ASSIGNED TASK: In the entries below, find the line with "##### ECMAScript 3 中的数组方法" and the line with "- 如果数组包含undefined元素，它们会被排到数组的尾部". Reproduce those two lines and every line between them exactly, and nothing more.

=== Section Start ===

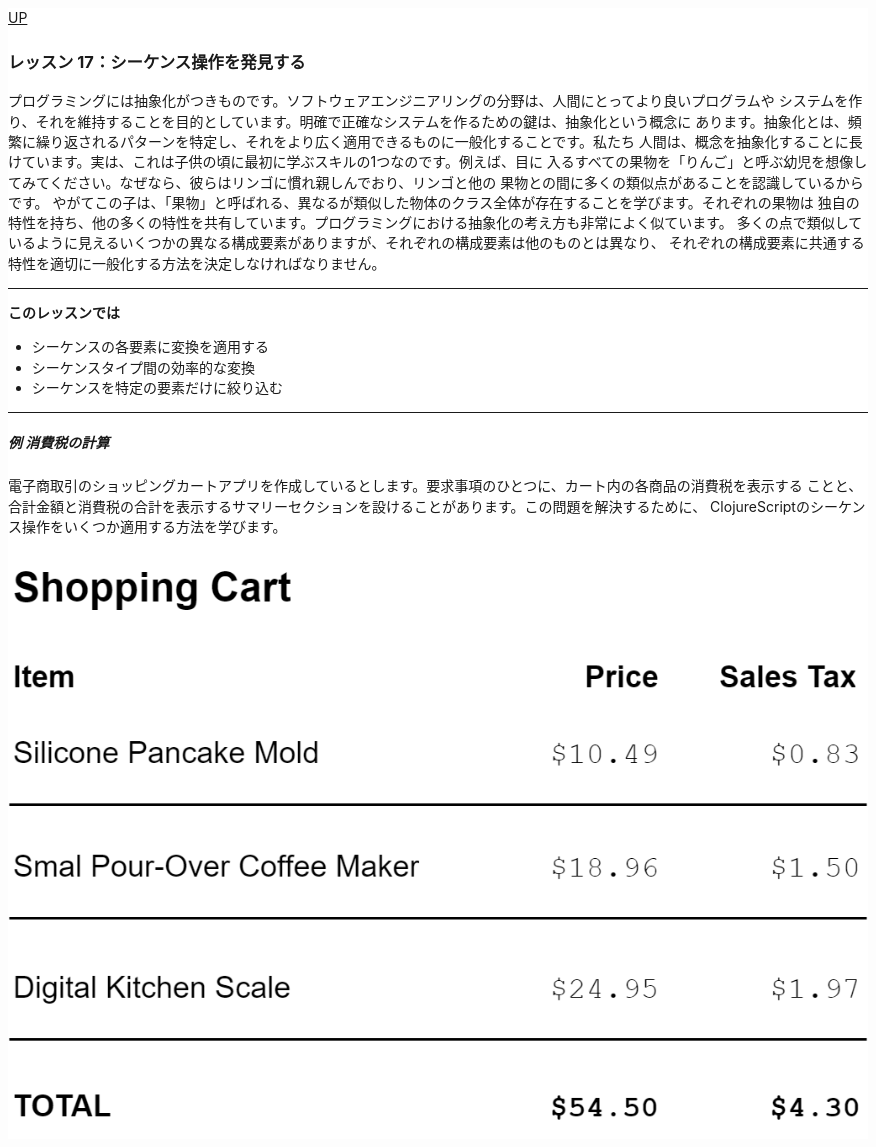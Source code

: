 [UP](003_00.md)

### レッスン 17：シーケンス操作を発見する

プログラミングには抽象化がつきものです。ソフトウェアエンジニアリングの分野は、人間にとってより良いプログラムや
システムを作り、それを維持することを目的としています。明確で正確なシステムを作るための鍵は、抽象化という概念に
あります。抽象化とは、頻繁に繰り返されるパターンを特定し、それをより広く適用できるものに一般化することです。私たち
人間は、概念を抽象化することに長けています。実は、これは子供の頃に最初に学ぶスキルの1つなのです。例えば、目に
入るすべての果物を「りんご」と呼ぶ幼児を想像してみてください。なぜなら、彼らはリンゴに慣れ親しんでおり、リンゴと他の
果物との間に多くの類似点があることを認識しているからです。
やがてこの子は、「果物」と呼ばれる、異なるが類似した物体のクラス全体が存在することを学びます。それぞれの果物は
独自の特性を持ち、他の多くの特性を共有しています。プログラミングにおける抽象化の考え方も非常によく似ています。
多くの点で類似しているように見えるいくつかの異なる構成要素がありますが、それぞれの構成要素は他のものとは異なり、
それぞれの構成要素に共通する特性を適切に一般化する方法を決定しなければなりません。

-----
**このレッスンでは**

- シーケンスの各要素に変換を適用する
- シーケンスタイプ間の効率的な変換
- シーケンスを特定の要素だけに絞り込む
-----

##### 例 消費税の計算

電子商取引のショッピングカートアプリを作成しているとします。要求事項のひとつに、カート内の各商品の消費税を表示する
ことと、合計金額と消費税の合計を表示するサマリーセクションを設けることがあります。この問題を解決するために、
ClojureScriptのシーケンス操作をいくつか適用する方法を学びます。

![priming-example-shopping-cart.png](imgs3/priming-example-shopping-cart.png)
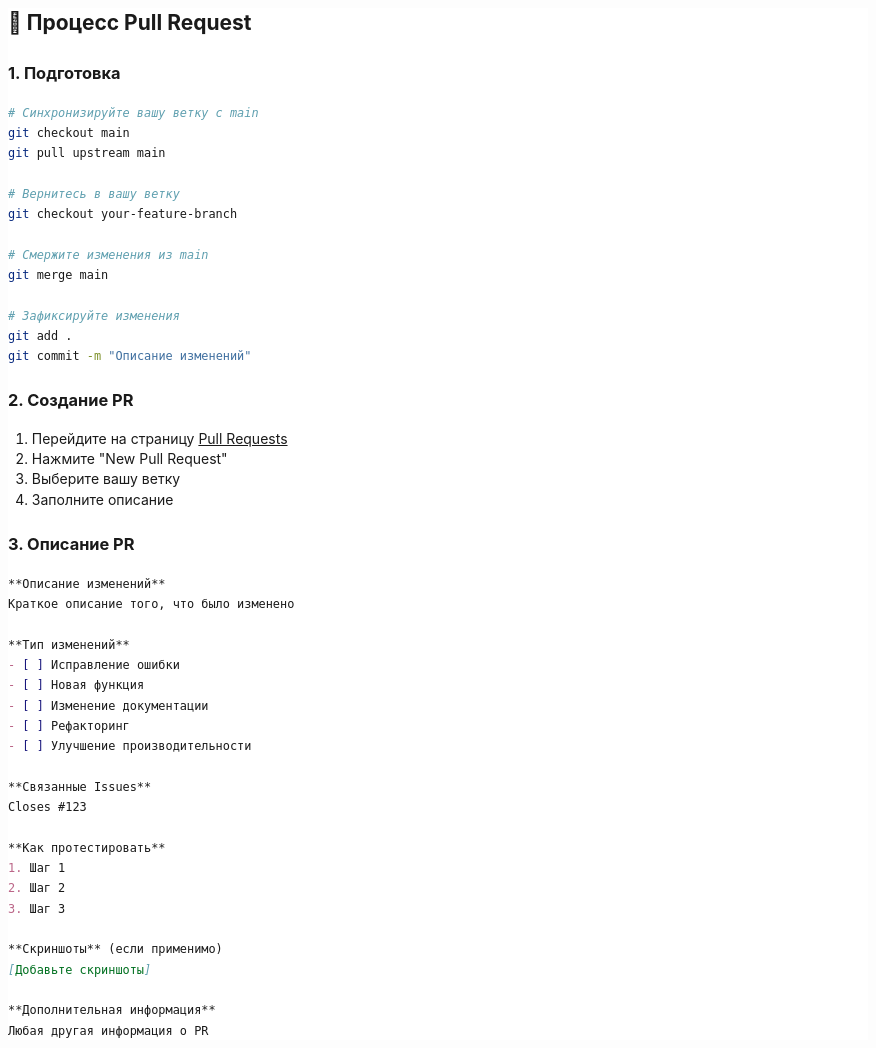 ## 🔄 Процесс Pull Request

### 1. Подготовка
```bash
# Синхронизируйте вашу ветку с main
git checkout main
git pull upstream main

# Вернитесь в вашу ветку
git checkout your-feature-branch

# Смержите изменения из main
git merge main

# Зафиксируйте изменения
git add .
git commit -m "Описание изменений"
```

### 2. Создание PR
1. Перейдите на страницу [Pull Requests](https://github.com/ukarshiev/dark-maximus/pulls)
2. Нажмите "New Pull Request"
3. Выберите вашу ветку
4. Заполните описание

### 3. Описание PR
```markdown
**Описание изменений**
Краткое описание того, что было изменено

**Тип изменений**
- [ ] Исправление ошибки
- [ ] Новая функция
- [ ] Изменение документации
- [ ] Рефакторинг
- [ ] Улучшение производительности

**Связанные Issues**
Closes #123

**Как протестировать**
1. Шаг 1
2. Шаг 2
3. Шаг 3

**Скриншоты** (если применимо)
[Добавьте скриншоты]

**Дополнительная информация**
Любая другая информация о PR
```

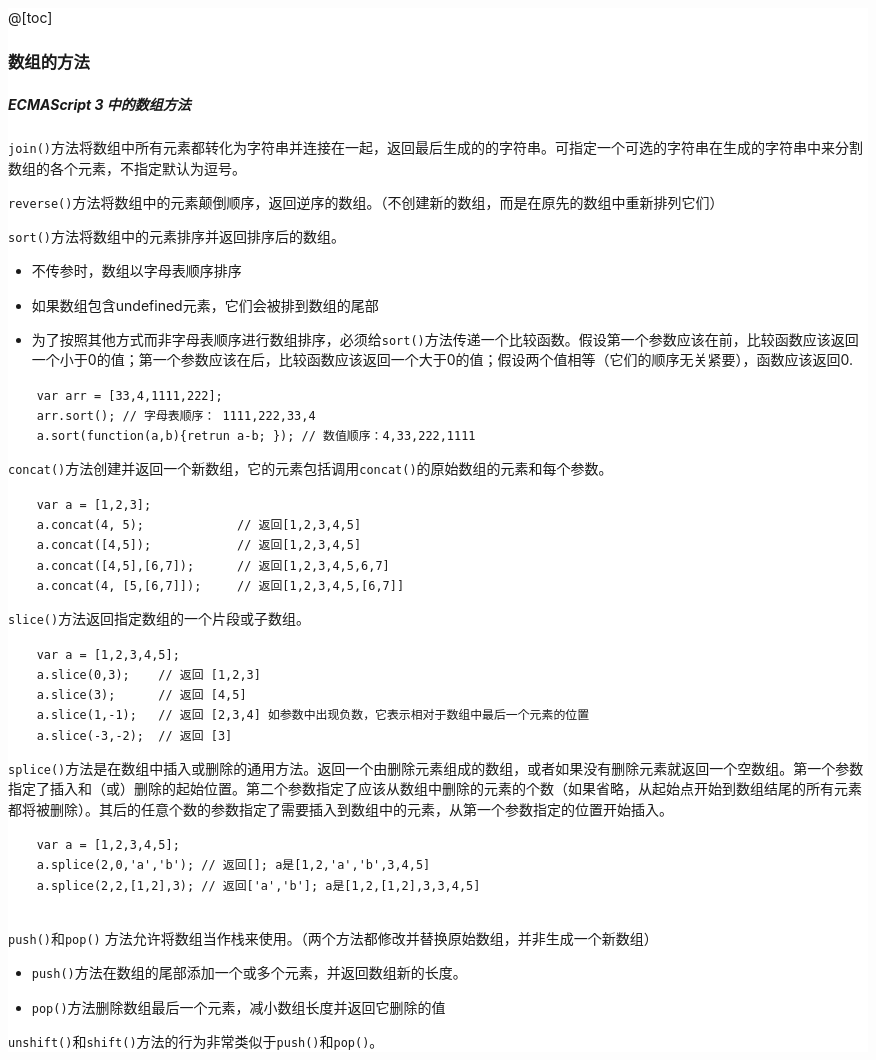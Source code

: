 	
@[toc]
###  数组的方法

##### ECMAScript 3 中的数组方法

`join()`方法将数组中所有元素都转化为字符串并连接在一起，返回最后生成的的字符串。可指定一个可选的字符串在生成的字符串中来分割数组的各个元素，不指定默认为逗号。

`reverse()`方法将数组中的元素颠倒顺序，返回逆序的数组。（不创建新的数组，而是在原先的数组中重新排列它们）

`sort()`方法将数组中的元素排序并返回排序后的数组。

- 不传参时，数组以字母表顺序排序

- 如果数组包含undefined元素，它们会被排到数组的尾部

- 为了按照其他方式而非字母表顺序进行数组排序，必须给`sort()`方法传递一个比较函数。假设第一个参数应该在前，比较函数应该返回一个小于0的值；第一个参数应该在后，比较函数应该返回一个大于0的值；假设两个值相等（它们的顺序无关紧要），函数应该返回0.
	
```
	var arr = [33,4,1111,222];
	arr.sort(); // 字母表顺序： 1111,222,33,4
	a.sort(function(a,b){retrun a-b; }); // 数值顺序：4,33,222,1111
```

`concat()`方法创建并返回一个新数组，它的元素包括调用`concat()`的原始数组的元素和每个参数。
```
	var a = [1,2,3];
	a.concat(4, 5);             // 返回[1,2,3,4,5]
	a.concat([4,5]);			// 返回[1,2,3,4,5]
	a.concat([4,5],[6,7]);		// 返回[1,2,3,4,5,6,7]
	a.concat(4, [5,[6,7]]);		// 返回[1,2,3,4,5,[6,7]]
```

`slice()`方法返回指定数组的一个片段或子数组。   
```
	var a = [1,2,3,4,5];
	a.slice(0,3);    // 返回 [1,2,3]
	a.slice(3);      // 返回 [4,5]
	a.slice(1,-1);   // 返回 [2,3,4] 如参数中出现负数，它表示相对于数组中最后一个元素的位置
	a.slice(-3,-2);  // 返回 [3]
```

`splice()`方法是在数组中插入或删除的通用方法。返回一个由删除元素组成的数组，或者如果没有删除元素就返回一个空数组。第一个参数指定了插入和（或）删除的起始位置。第二个参数指定了应该从数组中删除的元素的个数（如果省略，从起始点开始到数组结尾的所有元素都将被删除）。其后的任意个数的参数指定了需要插入到数组中的元素，从第一个参数指定的位置开始插入。
```
	var a = [1,2,3,4,5];
	a.splice(2,0,'a','b'); // 返回[]; a是[1,2,'a','b',3,4,5]
	a.splice(2,2,[1,2],3); // 返回['a','b']; a是[1,2,[1,2],3,3,4,5]
	
```

`push()`和`pop()` 方法允许将数组当作栈来使用。（两个方法都修改并替换原始数组，并非生成一个新数组）

- `push()`方法在数组的尾部添加一个或多个元素，并返回数组新的长度。

- `pop()`方法删除数组最后一个元素，减小数组长度并返回它删除的值

`unshift()`和`shift()`方法的行为非常类似于`push()`和`pop()`。
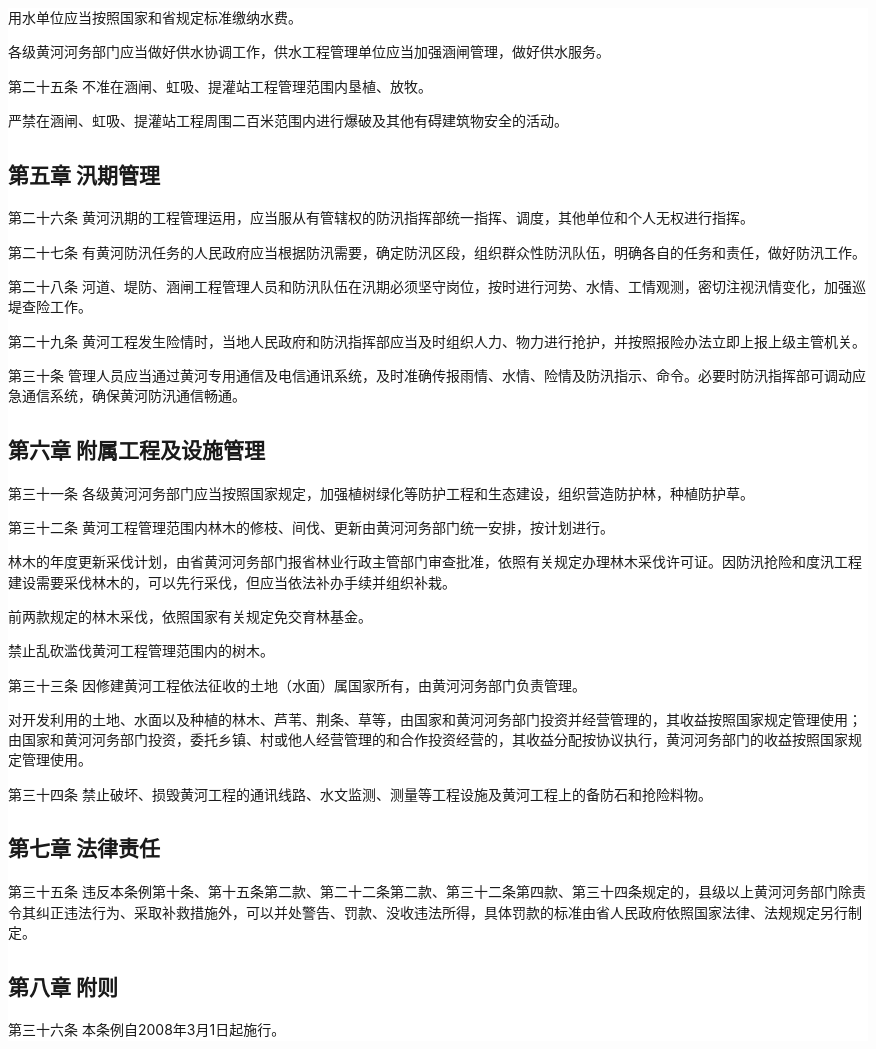用水单位应当按照国家和省规定标准缴纳水费。

各级黄河河务部门应当做好供水协调工作，供水工程管理单位应当加强涵闸管理，做好供水服务。

第二十五条 不准在涵闸、虹吸、提灌站工程管理范围内垦植、放牧。

严禁在涵闸、虹吸、提灌站工程周围二百米范围内进行爆破及其他有碍建筑物安全的活动。

## 第五章  汛期管理

第二十六条 黄河汛期的工程管理运用，应当服从有管辖权的防汛指挥部统一指挥、调度，其他单位和个人无权进行指挥。

第二十七条 有黄河防汛任务的人民政府应当根据防汛需要，确定防汛区段，组织群众性防汛队伍，明确各自的任务和责任，做好防汛工作。

第二十八条 河道、堤防、涵闸工程管理人员和防汛队伍在汛期必须坚守岗位，按时进行河势、水情、工情观测，密切注视汛情变化，加强巡堤查险工作。

第二十九条 黄河工程发生险情时，当地人民政府和防汛指挥部应当及时组织人力、物力进行抢护，并按照报险办法立即上报上级主管机关。

第三十条 管理人员应当通过黄河专用通信及电信通讯系统，及时准确传报雨情、水情、险情及防汛指示、命令。必要时防汛指挥部可调动应急通信系统，确保黄河防汛通信畅通。

## 第六章  附属工程及设施管理

第三十一条 各级黄河河务部门应当按照国家规定，加强植树绿化等防护工程和生态建设，组织营造防护林，种植防护草。

第三十二条 黄河工程管理范围内林木的修枝、间伐、更新由黄河河务部门统一安排，按计划进行。

林木的年度更新采伐计划，由省黄河河务部门报省林业行政主管部门审查批准，依照有关规定办理林木采伐许可证。因防汛抢险和度汛工程建设需要采伐林木的，可以先行采伐，但应当依法补办手续并组织补栽。

前两款规定的林木采伐，依照国家有关规定免交育林基金。

禁止乱砍滥伐黄河工程管理范围内的树木。

第三十三条 因修建黄河工程依法征收的土地（水面）属国家所有，由黄河河务部门负责管理。

对开发利用的土地、水面以及种植的林木、芦苇、荆条、草等，由国家和黄河河务部门投资并经营管理的，其收益按照国家规定管理使用；由国家和黄河河务部门投资，委托乡镇、村或他人经营管理的和合作投资经营的，其收益分配按协议执行，黄河河务部门的收益按照国家规定管理使用。

第三十四条 禁止破坏、损毁黄河工程的通讯线路、水文监测、测量等工程设施及黄河工程上的备防石和抢险料物。

## 第七章  法律责任

第三十五条 违反本条例第十条、第十五条第二款、第二十二条第二款、第三十二条第四款、第三十四条规定的，县级以上黄河河务部门除责令其纠正违法行为、采取补救措施外，可以并处警告、罚款、没收违法所得，具体罚款的标准由省人民政府依照国家法律、法规规定另行制定。

## 第八章  附则

第三十六条 本条例自2008年3月1日起施行。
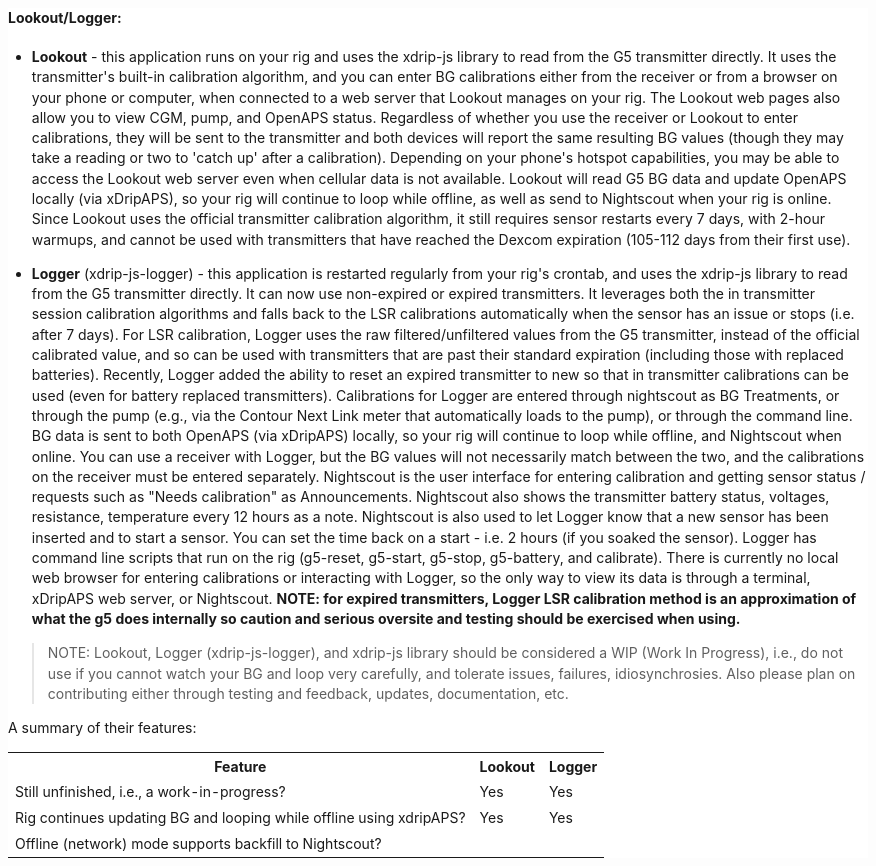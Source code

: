#### Lookout/Logger:
   
   * **Lookout** - this application runs on your rig and uses the xdrip-js library to read from the G5 transmitter directly. It uses the transmitter's built-in calibration algorithm, and you can enter BG calibrations either from the receiver or from a browser on your phone or computer, when connected to a web server that Lookout manages on your rig. The Lookout web pages also allow you to view CGM, pump, and OpenAPS status. Regardless of whether you use the receiver or Lookout to enter calibrations, they will be sent to the transmitter and both devices will report the same resulting BG values (though they may take a reading or two to 'catch up' after a calibration). Depending on your phone's hotspot capabilities, you may be able to access the Lookout web server even when cellular data is not available. Lookout will read G5 BG data and update OpenAPS locally (via xDripAPS), so your rig will continue to loop while offline, as well as send to Nightscout when your rig is online. Since Lookout uses the official transmitter calibration algorithm, it still requires sensor restarts every 7 days, with 2-hour warmups, and cannot be used with transmitters that have reached the Dexcom expiration (105-112 days from their first use).
   
   * **Logger** (xdrip-js-logger) - this application is restarted regularly from your rig's crontab, and uses the xdrip-js library to read from the G5 transmitter directly. It can now use non-expired or expired transmitters. It leverages both the in transmitter session calibration algorithms and falls back to the LSR calibrations automatically when the sensor has an issue or stops (i.e. after 7 days). For LSR calibration, Logger uses the raw filtered/unfiltered values from the G5 transmitter, instead of the official calibrated value, and so can be used with transmitters that are past their standard expiration (including those with replaced batteries). Recently, Logger added the ability to reset an expired transmitter to new so that in transmitter calibrations can be used (even for battery replaced transmitters). Calibrations for Logger are entered through nightscout as BG Treatments, or through the pump (e.g., via the Contour Next Link meter that automatically loads to the pump), or through the command line. BG data is sent to both OpenAPS (via xDripAPS) locally, so your rig will continue to loop while offline, and Nightscout when online. You can use a receiver with Logger, but the BG values will not necessarily match between the two, and the calibrations on the receiver must be entered separately. Nightscout is the user interface for entering calibration and getting sensor status / requests such as "Needs calibration" as Announcements. Nightscout also shows the transmitter battery status, voltages, resistance, temperature every 12 hours as a note. Nightscout is also used to let Logger know that a new sensor has been inserted and to start a sensor. You can set the time back on a start - i.e. 2 hours (if you soaked the sensor). Logger has command line scripts that run on the rig (g5-reset, g5-start, g5-stop, g5-battery, and calibrate). There is currently no local web browser for entering calibrations or interacting with Logger, so the only way to view its data is through a terminal, xDripAPS web server, or Nightscout. **NOTE: for expired transmitters, Logger LSR calibration method is an approximation of what the g5 does internally so caution and serious oversite and testing should be exercised when using.**
   
> NOTE: Lookout, Logger (xdrip-js-logger), and xdrip-js library should be considered a WIP (Work In Progress), i.e., do not use if you cannot watch your BG and loop very carefully, and tolerate issues, failures, idiosynchrosies. Also please plan on contributing either through testing and feedback, updates, documentation, etc.
   
   A summary of their features:
   
  <table>
    <tr>
      <th>Feature</th>
      <th>Lookout</th> 
      <th>Logger</th>
    </tr>
    <tr>
      <td>Still unfinished, i.e., a work-in-progress?</td>
      <td>Yes</td> 
      <td>Yes</td>
    </tr>
    <tr>
      <td>Rig continues updating BG and looping while offline using xdripAPS?</td>
      <td>Yes</td> 
      <td>Yes</td>
    </tr>
    <tr>
      <td>Offline (network) mode supports backfill to Nightscout?</td>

=== Section End ===

ANSWER BOX:
##### ECMAScript 3 中的数组方法

`join()`方法将数组中所有元素都转化为字符串并连接在一起，返回最后生成的的字符串。可指定一个可选的字符串在生成的字符串中来分割数组的各个元素，不指定默认为逗号。

`reverse()`方法将数组中的元素颠倒顺序，返回逆序的数组。（不创建新的数组，而是在原先的数组中重新排列它们）

`sort()`方法将数组中的元素排序并返回排序后的数组。

- 不传参时，数组以字母表顺序排序

- 如果数组包含undefined元素，它们会被排到数组的尾部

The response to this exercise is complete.